Low energy consumption Very small switching currents are also possible. The contact resistance and the risk of oxidation of the contact surface mean that a certain minimum current is necessary.
Setup:    
Simple integration into an application
No calculation of the start-up curve is necessary. The start-up angle and start-up path must be calculated. Depending on the direction of actuation, different mechanical versions of the switch lever are required.
Service life:    
Wear-free operation (except Reed contacts)
The freedom from wear means that the switch points remain stable over time.
 
The number of switching cycles therefore does not affect the sensor service life.
Mechanically moving parts of the switch are subject to wear and lead to switching errors.
 
This means that the switching rate limits the switch service life.
Possible applications:    
Applications with little space Extremely compact designs are possible.
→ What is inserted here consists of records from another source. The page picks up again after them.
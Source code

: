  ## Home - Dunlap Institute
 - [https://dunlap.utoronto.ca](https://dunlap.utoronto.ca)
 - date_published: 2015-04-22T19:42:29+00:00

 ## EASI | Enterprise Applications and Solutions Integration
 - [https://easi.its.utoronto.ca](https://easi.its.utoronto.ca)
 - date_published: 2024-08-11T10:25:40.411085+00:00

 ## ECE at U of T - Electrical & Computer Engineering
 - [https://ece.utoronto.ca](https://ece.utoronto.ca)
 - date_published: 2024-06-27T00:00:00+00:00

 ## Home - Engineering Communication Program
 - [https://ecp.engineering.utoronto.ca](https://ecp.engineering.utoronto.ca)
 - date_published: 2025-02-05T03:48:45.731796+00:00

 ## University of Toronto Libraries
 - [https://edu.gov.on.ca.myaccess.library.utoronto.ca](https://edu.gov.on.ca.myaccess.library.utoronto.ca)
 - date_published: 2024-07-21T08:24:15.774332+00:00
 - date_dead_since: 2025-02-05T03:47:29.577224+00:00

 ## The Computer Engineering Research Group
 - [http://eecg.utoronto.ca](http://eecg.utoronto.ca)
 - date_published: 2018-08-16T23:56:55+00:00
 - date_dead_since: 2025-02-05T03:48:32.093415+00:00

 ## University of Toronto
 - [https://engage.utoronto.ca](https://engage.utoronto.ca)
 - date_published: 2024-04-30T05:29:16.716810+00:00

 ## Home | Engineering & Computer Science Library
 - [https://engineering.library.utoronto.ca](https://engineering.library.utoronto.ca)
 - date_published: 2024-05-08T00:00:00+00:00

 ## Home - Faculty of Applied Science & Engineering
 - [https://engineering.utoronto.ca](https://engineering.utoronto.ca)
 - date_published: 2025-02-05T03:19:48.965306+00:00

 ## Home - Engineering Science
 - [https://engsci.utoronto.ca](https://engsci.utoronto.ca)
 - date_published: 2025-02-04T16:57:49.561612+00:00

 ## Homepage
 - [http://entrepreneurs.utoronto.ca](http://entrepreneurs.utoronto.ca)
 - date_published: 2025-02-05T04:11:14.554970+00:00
There are structural limits to the implementation of compact designs.
Standard designs,
special designs as required
One design available for use in different applications requiring different movements.
 
Numerous sensor designs are available. 
Different applications require completely different designs or various sensing elements (rollers, tappets, levers, etc.).

 


The Damping Magnet Is Not Detected, What Am I Doing Wrong?

Check all settings, properties, and distances relating to the sensor and damping element. In particular ... 

Sensor properties

  • Operating distance: The operating distance can be found in the product technical data and the product marking.
  • Switching element function: Check whether the specified switching element function is being observed: NPN or PNP? NC contact or NO contact?
  • Electric voltage (if applicable): The supply voltage must be within the specified ranges, see Technical Data.

Damping magnet

  • Carrier material of the damping magnet: Magnetically conductive carrier material can influence the operating distance of the sensor. 
  • Size: Does the operating distance relate to the correct damping magnet?
  • Sensor-damping magnet relationship: Is the damping magnet moving past the sensor and at what speed? →  Take the response curve into account: The switching frequency must not be exceeded. Is the magnet oriented toward the sensor or is it transverse to the sensor axis?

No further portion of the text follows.